The simple interest on a certain deposit at 4.5% per annum is Rs 202.50 in one year. How much additional interest will the same deposit earn in one year if the rate is increased to 5% per annum while keeping the principal and time the same?

Difficulty: Easy

Correct Answer: Rs 22.50

Explanation:


Introduction / Context:
This question focuses on how the simple interest changes when the rate of interest increases while the principal and time remain the same. It is a quick calculation problem that shows that the additional interest depends only on the increase in rate, the principal, and the time period, not on the old rate itself.


Given Data / Assumptions:

    Interest at 4.5% per annum for 1 year is Rs 202.50.
    Principal P is the same in both scenarios and is unknown initially.
    New rate of interest = 5% per annum.
    Time T = 1 year in both cases.
    Simple interest formula: SI = (P * R * T) / 100.
    We must find the additional interest in one year when the rate rises from 4.5% to 5% per annum.


Concept / Approach:
First, we determine the principal from the given interest at 4.5% for one year. Once we know P, the extra interest due to the 0.5% rate increase is simply the interest at an additional 0.5% on that principal for 1 year. We can then compare the result with the options.


Step-by-Step Solution:
Step 1: Use SI = (P * R * T) / 100 with SI = 202.50, R = 4.5, T = 1. Step 2: 202.50 = (P * 4.5 * 1) / 100. Step 3: Multiply both sides by 100: 20250 = 4.5P. Step 4: Therefore, P = 20250 / 4.5 = 4500. Step 5: Increase in rate = 5% - 4.5% = 0.5%. Step 6: Extra interest for 1 year at 0.5% = (P * 0.5 * 1) / 100. Step 7: Substitute P = 4500: Extra SI = (4500 * 0.5) / 100 = 2250 / 100 = 22.5. Step 8: Hence, the additional interest is Rs 22.50.

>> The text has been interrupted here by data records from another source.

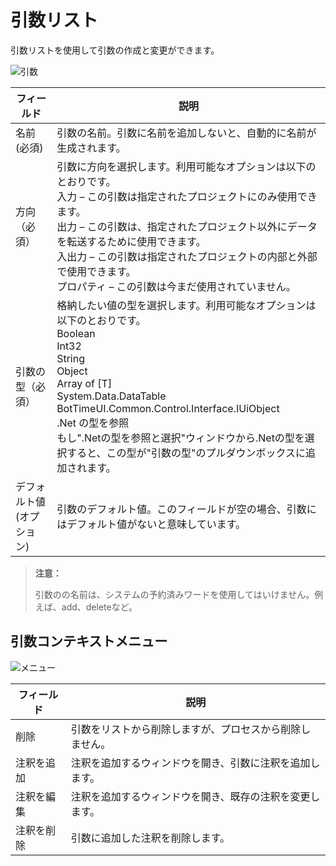 # 引数リスト

引数リストを使用して引数の作成と変更ができます。

![引数](https://docimages.blob.core.chinacloudapi.cn/images/Studio/Argument/argumentPanel.png)

| フィールド | 説明 |
|-----|------|
|名前(必須) | 引数の名前。引数に名前を追加しないと、自動的に名前が生成されます。 |
|方向（必須） | 引数に方向を選択します。利用可能なオプションは以下のとおりです。</br>入力 – この引数は指定されたプロジェクトにのみ使用できます。</br>出力 – この引数は、指定されたプロジェクト以外にデータを転送するために使用できます。</br>入出力 – この引数は指定されたプロジェクトの内部と外部で使用できます。</br>プロパティ – この引数は今まだ使用されていません。 |
|引数の型（必須） | 格納したい値の型を選択します。利用可能なオプションは以下のとおりです。</br>Boolean </br>Int32</br>String</br>Object</br>Array of [T] </br> System.Data.DataTable </br> BotTimeUI.Common.Control.Interface.IUiObject </br>.Net の型を参照 </br>もし".Netの型を参照と選択"ウィンドウから.Netの型を選択すると、この型が"引数の型"のプルダウンボックスに追加されます。 |
| デフォルト値(オプション) | 引数のデフォルト値。このフィールドが空の場合、引数にはデフォルト値がないと意味しています。 |

> **注意：**
>
> 引数のの名前は、システムの予約済みワードを使用してはいけません。例えば、add、deleteなど。

## 引数コンテキストメニュー

![メニュー](https://docimages.blob.core.chinacloudapi.cn/images/Studio/Argument/argumentPanelMenu.png)

| フィールド | 説明 |
|-----|------|
| 削除 | 引数をリストから削除しますが、プロセスから削除しません。 |
| 注釈を追加 | 注釈を追加するウィンドウを開き、引数に注釈を追加します。 |
| 注釈を編集 | 注釈を追加するウィンドウを開き、既存の注釈を変更します。 |
| 注釈を削除 | 引数に追加した注釈を削除します。 |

Verification / Alternative check:
Compute interest at 5% directly and subtract the interest at 4.5%. At 5%, SI_new = (4500 * 5 * 1) / 100 = 225. At 4.5%, SI_old = 202.5. Difference = 225 - 202.5 = 22.5, which matches our earlier result.


Why Other Options Are Wrong:
Rs 2.50 and Rs 20 correspond to much smaller increments than 0.5% on Rs 4500. Rs 25 is slightly larger than the correct difference, and Rs 202.50 represents the full interest at 4.5%, not the extra part. Only Rs 22.50 matches the correct increase in interest.


Common Pitfalls:
Students sometimes wrongly compute the extra interest as 0.5% of the interest instead of 0.5% of the principal. Another error is to misinterpret the percentage step from 4.5 to 5 as a much larger relative increase. Always apply the changed rate directly to the principal when dealing with simple interest differences.


Final Answer:
The deposit will earn an additional interest of Rs 22.50 in one year at 5% compared to 4.5%.